Jenn Low featured in Agora 13: Transformations
Jenn Low (MDes ‘20) is featured in volume 13 of Taubman’s graduate urban planning and design journal, Agora. The piece is entitled, “Design is Political: White Supremacy and Landscape Urbanism.”
In celebration of the completion of this year’s journal and its release, the Agora 13 Launch Party is on Wednesday, April 24 from 8:30 — 10:00 pm at 320 Baldwin Ave, Ann Arbor, MI 48104. Tickets can be purchased online ($15) or at the door ($20) and includes, food, drinks, and a copy of the journal.
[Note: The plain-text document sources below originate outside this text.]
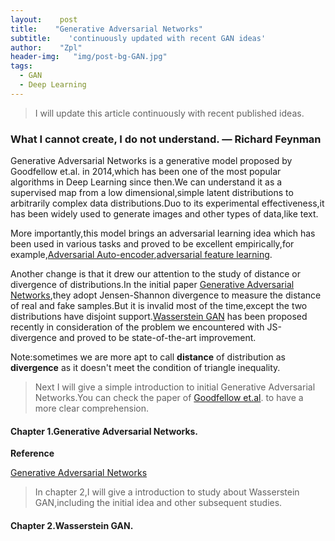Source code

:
 ```yaml
---
layout:    post
title:    "Generative Adversarial Networks"
subtitle:    'continuously updated with recent GAN ideas'
author:    "Zpl"
header-img:   "img/post-bg-GAN.jpg"
tags:
  - GAN
  - Deep Learning
---
```


>I will update this article continuously with recent published ideas.

### What I cannot create, I do not understand. — Richard Feynman
Generative Adversarial Networks is a generative model proposed by Goodfellow et.al. in 2014,which has been one of the most popular algorithms in Deep Learning since then.We can understand it as a supervised map from a low dimensional,simple latent distributions to arbitrarily complex data distributions.Duo to its experimental effectiveness,it has been widely used 
to generate images and other types of data,like text.

More importantly,this model brings an adversarial learning idea which has been used in various tasks and proved to be excellent empirically,for example,[Adversarial Auto-encoder](),[adversarial feature learning](https://arxiv.org/abs/1605.09782).

Another change is that it drew our attention to the study of distance or divergence of distributions.In the initial paper [Generative Adversarial Networks](https://arxiv.org/abs/1406.2661),they adopt Jensen-Shannon divergence to measure the distance of real and fake samples.But it is invalid most of the time,except the two distributions have disjoint support.[Wasserstein GAN]() has been proposed recently in consideration of the problem we encountered with JS-divergence and proved to be state-of-the-art improvement.

Note:sometimes we are more apt to call **distance** of distribution as **divergence** as it doesn't meet the condition of triangle inequality.
>Next I will give a simple introduction to initial Generative Adversarial Networks.You can check the paper of [Goodfellow et.al](https://arxiv.org/abs/1406.2661). to have a more clear comprehension.

#### Chapter 1.Generative Adversarial Networks.



**Reference**

[Generative Adversarial Networks](https://arxiv.org/abs/1406.2661)
> In chapter 2,I will give a introduction to study about Wasserstein GAN,including the initial idea and other subsequent studies.
#### Chapter 2.Wasserstein GAN.
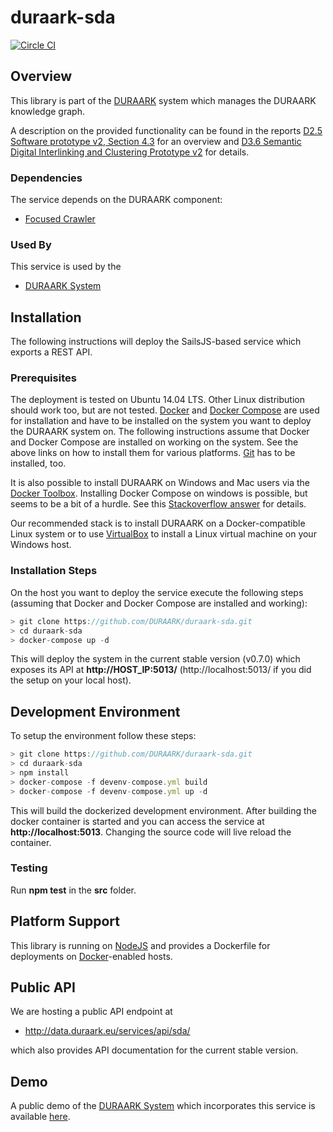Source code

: # duraark-sda

[![Circle CI](https://circleci.com/gh/DURAARK/duraark-sda.svg?style=svg)](https://circleci.com/gh/DURAARK/duraark-sda)

## Overview

This library is part of the [DURAARK](http://github.com/duraark/duraark-system) system which manages the DURAARK knowledge graph.

A description on the provided functionality can be found in the reports [D2.5 Software prototype v2, Section 4.3](http://duraark.eu/wp-content/uploads/2015/08/DURAARK_D2_5_final.pdf) for an overview and [D3.6 Semantic Digital Interlinking and Clustering Prototype v2](http://duraark.eu/wp-content/uploads/2015/08/DURAARK_D3_6.pdf) for details.

### Dependencies

The service depends on the DURAARK component:

* [Focused Crawler](https://github.com/bfetahu/focused_crawling)

### Used By

This service is used by the

* [DURAARK System](https://github.com/duraark/duraark-system)

## Installation

The following instructions will deploy the SailsJS-based service which exports a REST API.

### Prerequisites

The deployment is tested on Ubuntu 14.04 LTS. Other Linux distribution should work too, but are not tested. [Docker](https://docs.docker.com/userguide/) and [Docker Compose](https://docs.docker.com/compose/) are used for installation and have to be installed on the system you want to deploy the DURAARK system on. The following instructions assume that Docker and Docker Compose are installed on working on the system. See the above links on how to install them for various platforms. [Git](https://git-scm.com/downloads) has to be installed, too.

It is also possible to install DURAARK on Windows and Mac users via the [Docker Toolbox](https://docs.docker.com/installation/windows/). Installing Docker Compose on windows is possible, but seems to be a bit of a hurdle. See this [Stackoverflow answer](http://stackoverflow.com/questions/29289785/how-to-install-docker-compose-on-windows) for details.

Our recommended stack is to install DURAARK on a Docker-compatible Linux system or to use [VirtualBox](https://www.virtualbox.org/) to install a Linux virtual machine on your Windows host.

### Installation Steps

On the host you want to deploy the service execute the following steps (assuming that Docker and Docker Compose are installed and working):

```js
> git clone https://github.com/DURAARK/duraark-sda.git
> cd duraark-sda
> docker-compose up -d
```

This will deploy the system in the current stable version (v0.7.0) which exposes its API at **http://HOST_IP:5013/** (http://localhost:5013/ if you did the setup on your local host).

## Development Environment

To setup the environment follow these steps:

```js
> git clone https://github.com/DURAARK/duraark-sda.git
> cd duraark-sda
> npm install
> docker-compose -f devenv-compose.yml build
> docker-compose -f devenv-compose.yml up -d
```

This will build the dockerized development environment. After building the docker container is started and you can access the service at **http://localhost:5013**. Changing the source code will live reload the container.

### Testing

Run **npm test** in the **src** folder.

## Platform Support

This library is running on [NodeJS](https://nodejs.org/) and provides a Dockerfile for deployments on [Docker](https://www.docker.com/)-enabled hosts.

## Public API

We are hosting a public API endpoint at

* http://data.duraark.eu/services/api/sda/

which also provides API documentation for the current stable version.

## Demo

A public demo of the [DURAARK System](http://github.com/duraark/duraark-system) which incorporates this service is available [here](http://workbench.duraark.eu).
Landscape architects, planners, and other land-use professionals can play an important role in disconnecting the nation’s racial regimes from their spatial grounding.” Landscape Urbanism theory gained momentum for its potential to drive new urban forms and increase the agency of landscape architecture in the design and planning of the contemporary city. However, this approach still leaves significant gaps in our design discourse surrounding issues of equity that remain since Frederick Law Olmsted and the creation of Central Park. If Landscape Urbanism seeks transformational change, landscape architecture and planning professionals must recognize their role and responsibility in breaking down the physical and spatial manifestations of structural and systemic racism that continue to disproportionately affect people based on race. Environmental justice and environmental racism will be defined to frame the objectives of an environmental justice agenda for Landscape Urbanism. More specifically, Laura Pulido’s broadened definition of environmental racism that speaks to the spatial manifestations of environmental racism frames this critique. Through a review of Landscape Urbanism discourse and practice, examples of non-action, complacency, and erasure of structural and systemic racism embedded in the physical environment must be acknowledged in order to hold critical conversations on what it means to design better cities.